I took the cover off...and reassembled it again, because I don't have the caps. I'm also not sure if I want to go ahead with this, because I'm not having a lot of time right now to tinker with stuff just for heck of it. Took me forever to do this as you can notice...for example.


Spoiler: Anyway, pics:






































So, nicon caps everywhere and a pair of HECs.
After reassembly, I tested it. Still makes noise. Both on and off. Also, PSU takes its time until the noise goes away after I turn it off from the mains.
Measurements with multimeter:
+12V: 11.71V 
+5V: 5.12V
+3.3V: 3.34V
-12V: 11.43V
-5V: 5.24V


----------



## itsakjt (Mar 12, 2013)

Just to share, my Zebronics 600W PSU also has Nicon caps.  It also makes a slight whine noise when it is cold after I power on the computer. After some time, it goes away. But it was like that from the very first day. 
The thing is that it is serving me quite good. I am running a highly overclocked Phenom II X4 955 and overclocked Radeon HD6770 as well with 2 HDDs, one ODD. Almost 2 years has passed and the performance of the PSU is the same as it was on the day I bought it.


----------



## McSteel (Mar 12, 2013)

Well, it _has_ been a while 
Thanks for not forgetting about it. I'm glad to hear you are satisfied with your new PSU... I'm sure your PC is even more so 

About the LC-Power you have there... The Nicons in it are, for the most part, unloaded. Meaning, they're used primarily as token (function-specific, for IC capacitive loading etc.) capacitors, rather than filter caps. This greatly reduces their stress level, so it's not too bad. The bulk of the filter duties is delegated to Teapo caps (as far as I can see - those green sleeve/gold markings caps with three-pointed star/dashes between rays scoring on top). I suppose they're LowESR "SC" or "SG" series. They can last 3-4 years in high-stress situations, and easily double that in a well-designed PSU. GreatWall generally makes PSUs that don't ask too much of their filter caps.

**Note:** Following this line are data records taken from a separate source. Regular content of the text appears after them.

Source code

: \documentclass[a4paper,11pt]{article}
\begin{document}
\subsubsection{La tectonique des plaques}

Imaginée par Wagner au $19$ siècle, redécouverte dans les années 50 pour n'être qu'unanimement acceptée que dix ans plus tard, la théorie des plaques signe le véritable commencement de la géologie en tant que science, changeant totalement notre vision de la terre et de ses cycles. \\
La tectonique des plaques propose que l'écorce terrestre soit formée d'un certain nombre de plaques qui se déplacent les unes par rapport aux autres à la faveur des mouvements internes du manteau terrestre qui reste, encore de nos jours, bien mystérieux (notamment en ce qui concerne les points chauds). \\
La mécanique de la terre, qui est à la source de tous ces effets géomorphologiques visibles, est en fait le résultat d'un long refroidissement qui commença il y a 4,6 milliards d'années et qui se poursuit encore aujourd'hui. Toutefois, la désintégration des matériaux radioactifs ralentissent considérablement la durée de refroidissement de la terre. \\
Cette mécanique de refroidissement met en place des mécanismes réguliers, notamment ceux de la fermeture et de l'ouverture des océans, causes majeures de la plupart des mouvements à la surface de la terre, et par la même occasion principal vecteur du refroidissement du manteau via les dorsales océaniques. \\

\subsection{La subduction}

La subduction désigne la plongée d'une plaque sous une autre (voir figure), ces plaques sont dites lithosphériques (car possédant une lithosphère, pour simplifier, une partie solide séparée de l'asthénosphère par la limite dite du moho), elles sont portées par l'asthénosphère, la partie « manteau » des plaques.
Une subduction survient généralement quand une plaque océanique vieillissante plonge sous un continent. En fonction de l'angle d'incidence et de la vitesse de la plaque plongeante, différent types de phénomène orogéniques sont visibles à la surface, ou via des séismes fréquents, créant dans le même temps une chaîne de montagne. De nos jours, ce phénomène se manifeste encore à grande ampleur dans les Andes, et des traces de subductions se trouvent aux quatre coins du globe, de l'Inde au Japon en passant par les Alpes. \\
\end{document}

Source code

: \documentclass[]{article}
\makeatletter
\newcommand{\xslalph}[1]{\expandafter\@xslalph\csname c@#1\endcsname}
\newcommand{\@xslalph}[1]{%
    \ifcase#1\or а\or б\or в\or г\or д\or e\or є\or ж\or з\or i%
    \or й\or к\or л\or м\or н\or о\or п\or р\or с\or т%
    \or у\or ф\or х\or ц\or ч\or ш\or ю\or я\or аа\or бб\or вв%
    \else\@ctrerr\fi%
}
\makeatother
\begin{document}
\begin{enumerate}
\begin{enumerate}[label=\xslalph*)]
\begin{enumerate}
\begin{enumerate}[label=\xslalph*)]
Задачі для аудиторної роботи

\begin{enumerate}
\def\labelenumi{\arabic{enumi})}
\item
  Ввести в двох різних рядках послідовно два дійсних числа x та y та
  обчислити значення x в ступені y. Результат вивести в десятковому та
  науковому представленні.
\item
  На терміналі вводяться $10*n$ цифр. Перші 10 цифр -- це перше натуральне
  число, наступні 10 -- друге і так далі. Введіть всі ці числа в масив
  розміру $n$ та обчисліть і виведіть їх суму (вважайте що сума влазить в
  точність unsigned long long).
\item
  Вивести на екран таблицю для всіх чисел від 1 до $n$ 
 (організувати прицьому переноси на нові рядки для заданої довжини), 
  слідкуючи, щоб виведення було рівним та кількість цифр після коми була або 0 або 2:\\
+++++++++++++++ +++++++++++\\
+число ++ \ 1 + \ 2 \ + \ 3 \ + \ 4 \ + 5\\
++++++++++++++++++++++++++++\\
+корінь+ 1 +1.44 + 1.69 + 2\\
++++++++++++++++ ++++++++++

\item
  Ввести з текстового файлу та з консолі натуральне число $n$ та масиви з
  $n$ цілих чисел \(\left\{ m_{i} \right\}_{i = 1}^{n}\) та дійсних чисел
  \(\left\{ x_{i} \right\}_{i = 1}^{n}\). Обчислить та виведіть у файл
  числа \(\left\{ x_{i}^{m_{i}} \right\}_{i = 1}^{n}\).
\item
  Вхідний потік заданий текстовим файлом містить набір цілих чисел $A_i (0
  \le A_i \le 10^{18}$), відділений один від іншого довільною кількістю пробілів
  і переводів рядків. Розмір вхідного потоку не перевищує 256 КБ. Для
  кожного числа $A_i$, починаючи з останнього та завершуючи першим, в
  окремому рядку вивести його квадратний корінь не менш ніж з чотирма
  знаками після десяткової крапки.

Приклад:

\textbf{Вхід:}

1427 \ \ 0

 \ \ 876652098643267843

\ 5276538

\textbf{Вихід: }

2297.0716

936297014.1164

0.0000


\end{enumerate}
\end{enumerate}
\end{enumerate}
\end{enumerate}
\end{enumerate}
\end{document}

The noise that you mention, does it change pitch (rising with time) when the PSU is unplugged (from the wall)? If so, you're hearing resonant vibrations from the flyback transformer (the one closest to the wonderful turquoise common-mode filter choke on the right). Not much can be done about this, I'm afraid. You could try swapping those big primary HEC caps out and putting something with lower ESR (higher quality), then swapping out the bleeder resistor (the one soldered in between them) for one with higher resistance. But I suppose it's probably not worth it.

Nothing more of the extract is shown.